El presidente Maragall, pese a su adscripción socialista, ha jugado en el tablero simbólico del nacionalismo con la intención de bloquear los movimientos de la oposición de CiU. Con este papel, de dificil digestión fuera de Cataluña y dentro del propio PSOE, trata de apoderarse del centro político, entre el independentismo y el inmovilismo de cuño centralista. Pero esta sobredosis simbólica puede terminar regalando el control de la agenda a los nacionalismos enfrentados.

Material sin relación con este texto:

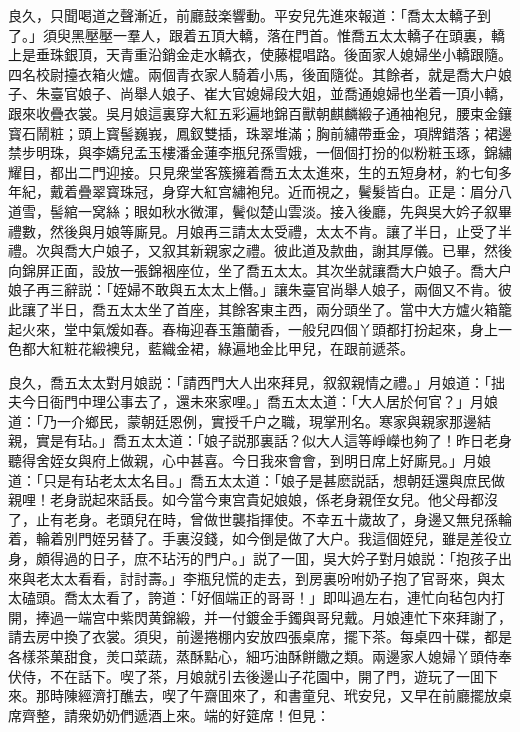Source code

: 良久，只聞喝道之聲漸近，前廳鼓楽響動。平安兒先進來報道：「喬太太轎子到了。」須臾黑壓壓一羣人，跟着五頂大轎，落在門首。惟喬五太太轎子在頭裏，轎上是垂珠銀頂，天青重沿銷金走水轎衣，使藤棍唱路。後面家人媳婦坐小轎跟隨。四名校尉擡衣箱火爐。兩個青衣家人騎着小馬，後面隨從。其餘者，就是喬大户娘子、朱臺官娘子、尚舉人娘子、崔大官媳婦段大姐，並喬通媳婦也坐着一頂小轎，跟來收疊衣裳。吳月娘這裏穿大紅五彩遍地錦百獸朝麒麟緞子通袖袍兒，腰束金鑲寳石鬧粧；頭上寳髻巍峩，鳳釵雙插，珠翠堆滿；胸前繡帶垂金，項牌錯落；裙邊禁步明珠，與李嬌兒孟玉樓潘金蓮李瓶兒孫雪娥，一個個打扮的似粉粧玉琢，錦繡耀目，都出二門迎接。只見衆堂客簇擁着喬五太太進來，生的五短身材，約七旬多年紀，戴着疊翠寳珠冠，身穿大紅宫繡袍兒。近而視之，鬢髮皆白。正是：眉分八道雪，髻綰一窝絲；眼如秋水微渾，鬢似楚山雲淡。接入後廳，先與吳大妗子叙畢禮數，然後與月娘等廝見。月娘再三請太太受禮，太太不肯。讓了半日，止受了半禮。次與喬大户娘子，又叙其新親家之禮。彼此道及款曲，謝其厚儀。已畢，然後向錦屏正面，設放一張錦裀座位，坐了喬五太太。其次坐就讓喬大户娘子。喬大户娘子再三辭説：「姪婦不敢與五太太上僭。」讓朱臺官尚舉人娘子，兩個又不肯。彼此讓了半日，喬五太太坐了首座，其餘客東主西，兩分頭坐了。當中大方爐火箱籠起火來，堂中氣煖如春。春梅迎春玉簫蘭香，一般兒四個丫頭都打扮起來，身上一色都大紅粧花緞襖兒，藍織金裙，綠遍地金比甲兒，在跟前遞茶。

良久，喬五太太對月娘説：「請西門大人出來拜見，叙叙親情之禮。」月娘道：「拙夫今日衙門中理公事去了，還未來家哩。」喬五太太道：「大人居於何官？」月娘道：「乃一介鄉民，蒙朝廷恩例，實授千户之職，現掌刑名。寒家與親家那邊結親，實是有玷。」喬五太太道：「娘子説那裏話？似大人這等崢嶸也夠了！昨日老身聽得舍姪女與府上做親，心中甚喜。今日我來會會，到明日席上好廝見。」月娘道：「只是有玷老太太名目。」喬五太太道：「娘子是甚麽説話，想朝廷還與庶民做親哩！老身説起來話長。如今當今東宫貴妃娘娘，係老身親侄女兒。他父母都沒了，止有老身。老頭兒在時，曾做世襲指揮使。不幸五十歲故了，身邊又無兒孫輪着，輪着別門姪另替了。手裏沒錢，如今倒是做了大户。我這個姪兒，雖是差役立身，頗得過的日子，庶不玷汚的門户。」説了一囬，吳大妗子對月娘説：「抱孩子出來與老太太看看，討討壽。」李瓶兒慌的走去，到房裏吩咐奶子抱了官哥來，與太太磕頭。喬太太看了，誇道：「好個端正的哥哥！」即叫過左右，連忙向毡包内打開，捧過一端宫中紫閃黄錦緞，并一付鍍金手鐲與哥兒戴。月娘連忙下來拜謝了，請去房中換了衣裳。須臾，前邊捲棚内安放四張桌席，擺下茶。每桌四十碟，都是各樣茶菓甜食，羙口菜蔬，蒸酥點心，細巧油酥餅饊之類。兩邊家人媳婦丫頭侍奉伏侍，不在話下。喫了茶，月娘就引去後邊山子花園中，開了門，遊玩了一囬下來。那時陳經濟打醮去，喫了午齋囬來了，和書童兒、玳安兒，又早在前廳擺放桌席齊整，請衆奶奶們遞酒上來。端的好筵席！但見：

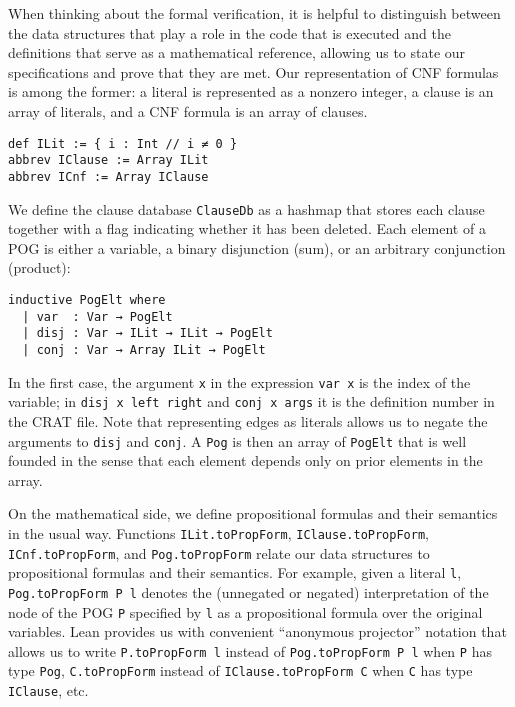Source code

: When thinking about the formal verification, it is helpful to distinguish between
the data structures that play a role in the code that is
executed and the definitions that serve as a mathematical reference,
allowing us to state our specifications and prove that they are met.
Our representation of CNF formulas is among the former:
a literal is represented as a nonzero integer, a clause is an array of literals,
and a CNF formula is an array of clauses.
\begin{lstlisting}
def ILit := { i : Int // i ≠ 0 }
abbrev IClause := Array ILit
abbrev ICnf := Array IClause
\end{lstlisting}
We define the clause database {\tt ClauseDb} as a hashmap that
stores each clause together with a flag indicating whether it has
been deleted.
Each element of a POG is either a variable, a binary disjunction (sum),
or an arbitrary conjunction (product):
\begin{lstlisting}
inductive PogElt where
  | var  : Var → PogElt
  | disj : Var → ILit → ILit → PogElt
  | conj : Var → Array ILit → PogElt
\end{lstlisting}
In the first case, the argument \lstinline{x} in the expression
\lstinline{var x} is the index
of the variable; in \lstinline{disj x left right} and \lstinline{conj x args}
it is the definition number in the CRAT file. Note that representing edges as literals allows us to negate the arguments to \lstinline{disj} and \lstinline{conj}.
A \lstinline{Pog} is then an array of \lstinline{PogElt}
that is well founded in the sense that each element depends only on prior elements
in the array.

On the mathematical side, we define propositional formulas and
their semantics in the usual way.
Functions \lstinline{ILit.toPropForm}, \lstinline{IClause.toPropForm},
\lstinline{ICnf.toPropForm}, and \lstinline{Pog.toPropForm}
relate our data structures to propositional formulas and their semantics.
For example, given a literal \lstinline{l}, \lstinline{Pog.toPropForm P l}
denotes the (unnegated or negated) interpretation of the node of the POG
\lstinline{P} specified by \lstinline{l} as a propositional formula over the
original variables.
Lean provides us with convenient ``anonymous projector'' notation that allows
us to write \lstinline{P.toPropForm l} instead of \lstinline{Pog.toPropForm P l}
when \lstinline{P} has type \lstinline{Pog},
\lstinline{C.toPropForm} instead of \lstinline{IClause.toPropForm C} when \lstinline{C}
has type \lstinline{IClause}, etc.

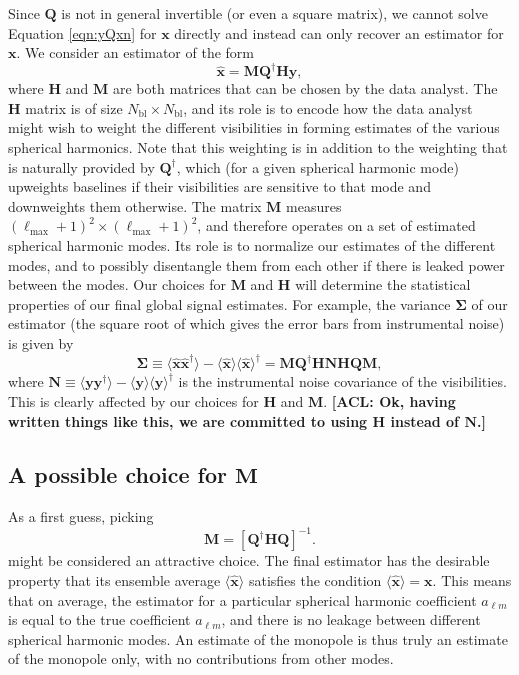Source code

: \documentclass[twolcolumn,apj,iop,numberedappendix]{emulateapj}
\newcommand{\xhat}{\hat{\mathbf{x}}}
\newcommand{\y}{\mathbf{y}}
\newcommand{\N}{\mathbf{N}}
\newcommand{\Hmat}{\mathbf{H}}
\newcommand{\Q}{\mathbf{Q}}
\newcommand{\M}{\mathbf{M}}
\newcommand{\acl}[1]{{\color{red} \textbf{[ACL:  #1]}}}
\begin{document}
Since $\Q$ is not in general invertible (or even a square matrix), we cannot solve Equation \eqref{eqn:yQxn} for $\mathbf{x}$ directly and instead can only recover an estimator for $\mathbf{x}$. We consider an estimator of the form 
\begin{equation}
\mathbf{\hat x} = \M \Q^\dagger \Hmat \y,
\label{eqn:xhat}
\end{equation}
where $\Hmat$ and $\M$ are both matrices that can be chosen by the data analyst. The $\Hmat$ matrix is of size $N_\textrm{bl} \times N_\textrm{bl}$, and its role is to encode how the data analyst might wish to weight the different visibilities in forming estimates of the various spherical harmonics. Note that this weighting is in addition to the weighting that is naturally provided by $\Q^\dagger$, which (for a given spherical harmonic mode) upweights baselines if their visibilities are sensitive to that mode and downweights them otherwise. The matrix $\M$ measures $(\ell_\textrm{max} +1)^2 \times (\ell_\textrm{max} +1)^2$, and therefore operates on a set of estimated spherical harmonic modes. Its role is to normalize our estimates of the different modes, and to possibly disentangle them from each other if there is leaked power between the modes. Our choices for $\M$ and $\Hmat$ will determine the statistical properties of our final global signal estimates. For example, the variance $\boldsymbol \Sigma$ of our estimator (the square root of which gives the error bars from instrumental noise) is given by
\begin{equation}
\label{eq:NoiseMatrixSigma}
\boldsymbol \Sigma \equiv \langle \xhat \xhat^\dagger \rangle - \langle \xhat \rangle \langle \xhat \rangle^\dagger = \M \Q^\dagger \mathbf{H} \N \mathbf{H} \Q \M,
\end{equation}
where $\mathbf{N} \equiv \langle \y \y^\dagger \rangle - \langle \y \rangle \langle \y \rangle^\dagger$ is the instrumental noise covariance of the visibilities. This is clearly affected by our choices for $\mathbf{H}$ and $\M$. \acl{Ok, having written things like this, we are committed to using $\mathbf{H}$ instead of $\N$.}

\subsection{A possible choice for $\M$}
\label{sec:badMmatrix}
As a first guess, picking
\begin{equation}
\M = [\Q^\dagger \Hmat \Q]^{-1}.
\label{eqn:M}
\end{equation}
might be considered an attractive choice.
The final estimator has the desirable property that its ensemble average $\langle \mathbf{\hat x} \rangle$ satisfies the condition $\langle \mathbf{\hat x} \rangle = \mathbf{x}$. This means that on average, the estimator for a particular spherical harmonic coefficient $\hat{a}_{\ell m}$ is equal to the true coefficient ${a}_{\ell m}$, and there is no leakage between different spherical harmonic modes. An estimate of the monopole is thus truly an estimate of the monopole only, with no contributions from other modes.
\end{document}
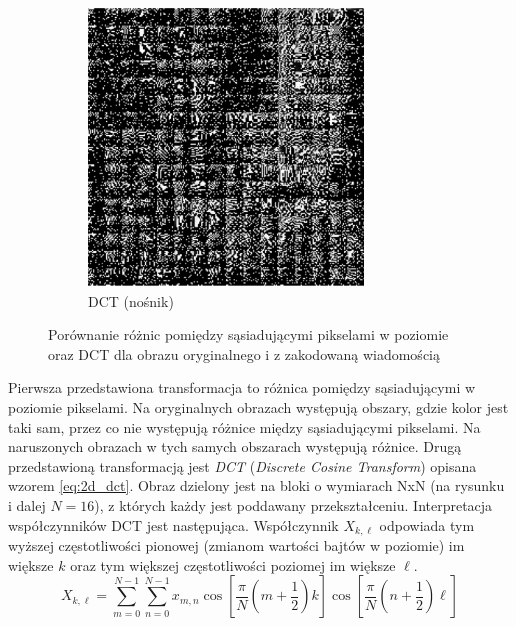 \documentclass[a4paper,12pt]{article}
\begin{document}
\begin{figure}[h]
\begin{subfigure}{0.3\textwidth}
                \includegraphics[width=\textwidth]{img/dct_stego.png}
                \caption{DCT (nośnik)}
            \end{subfigure}
        
            \caption{Porównanie różnic pomiędzy sąsiadującymi pikselami w poziomie oraz DCT dla obrazu oryginalnego i z zakodowaną wiadomością}
            \label{compare_dct_diff}
        \end{figure}
        
        Pierwsza przedstawiona transformacja to różnica pomiędzy sąsiadującymi w poziomie pikselami. Na oryginalnych obrazach występują obszary, gdzie kolor jest taki sam, przez co nie występują różnice między sąsiadującymi pikselami. Na naruszonych obrazach w tych samych obszarach występują różnice. Drugą przedstawioną transformacją jest \textit{DCT} (\textit{Discrete Cosine Transform}) opisana wzorem \ref{eq:2d_dct}. Obraz dzielony jest na bloki o wymiarach NxN (na rysunku i dalej $N=16$), z których każdy jest poddawany przekształceniu. Interpretacja współczynników DCT jest następująca. Współczynnik $X_{k,\ell}$ odpowiada tym wyższej częstotliwości pionowej (zmianom wartości bajtów w poziomie) im większe $k$ oraz tym większej częstotliwości poziomej im większe $\ell$.
        \begin{equation}
            X_{k,\ell} = \sum_{m=0}^{N-1} \sum_{n=0}^{N-1} x_{m,n} \cos \left[ \frac{\pi}{N} \left(m + \frac{1}{2}\right) k \right] \cos \left[ \frac{\pi}{N} \left(n + \frac{1}{2}\right) \ell \right]
        \label{eq:2d_dct}
        \end{equation}
\end{document}
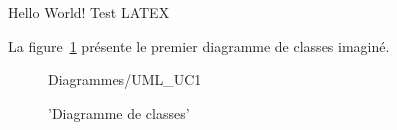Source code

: \documentclass[12pt]{article}
\begin{document}
Hello World!
Test LATEX

La figure~\ref{UC1} présente le premier diagramme de classes imaginé. 
    \begin{figure}[h]
        {Diagrammes/UML_UC1}
        \caption{'Diagramme de classes'\label{UC1}}
    \end{figure}
\end{document}
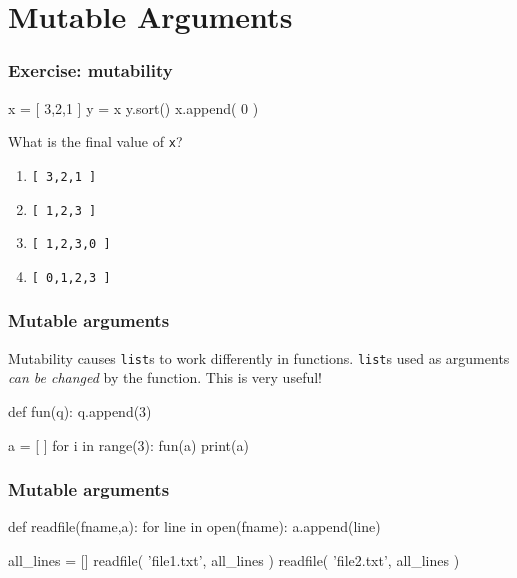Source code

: \documentclass[11pt]{beamer}
\begin{document}
\section{Mutable Arguments}

\begin{frame}[fragile]
  \frametitle{Exercise:  mutability}
  \Enlarge

  \begin{semiverbatim}
x = [ 3,2,1 ]
y = x
y.sort()
x.append( 0 )
  \end{semiverbatim}
  What is the final value of \texttt{x}?
  \begin{enumerate}[label=\Alph*]
  \item  \texttt{[ 3,2,1 ]}
  \item  \texttt{[ 1,2,3 ]}
  \item  \texttt{[ 1,2,3,0 ]}
  \item  \texttt{[ 0,1,2,3 ]}
  \end{enumerate}
\end{frame}

\begin{frame}[fragile]
  \frametitle{Mutable arguments}
  \Enlarge

  \begin{itemize}
  \myitem  Mutability causes \texttt{list}s to work differently in functions.
  \myitem  \texttt{list}s used as arguments \emph{can be changed} by the function.
  \myitem  This is very useful!
  \end{itemize}
  \begin{semiverbatim}
def fun(q):
    q.append(3)

a = [ ]
for i in range(3):
    fun(a)
print(a)
  \end{semiverbatim}
\end{frame}

\begin{frame}[fragile]
  \frametitle{Mutable arguments}
  \Enlarge

  \begin{semiverbatim}
def readfile(fname,a):
    for line in open(fname):
        a.append(line)

all_lines = []
readfile( 'file1.txt', all_lines )
readfile( 'file2.txt', all_lines )
  \end{semiverbatim}
\end{frame}
\end{document}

Maragall ha sobrecargado el debate, presuntamente para conseguir que tengan cabida todos los temas que considera de interés. El coste ha sido a veces el de difuminar las prioridades entre meros gestos y asuntos de calado como la reforma estatutaria. El balance del año es desigual: hay incumplimientos (igualdad de género, programa legislativo) y también relanzamiento de proyectos encallados (el Museo Nacional de Arte Catalán o la Feria del Libro de Guadalajara).
La alternancia ha redundado en más limpieza administrativa y mayor transparencia. Y ha sido positiva, aunque incómoda, para la gobernabilidad del nuevo Ejecutivo de Zapatero y para la reforma institucional: desde la participación autonómica en la UE al lanzamiento de un modelo de revisión estatutaria alternativo al plan Ibarretxe, a través de la senda constitucional. Las cuestiones simbólico-identitarias han dominado la escena política durante este primer año y han oscurecido algunas mejoras en la gestión presupuestaria o apuestas sociales como la regeneración de los barrios marginados.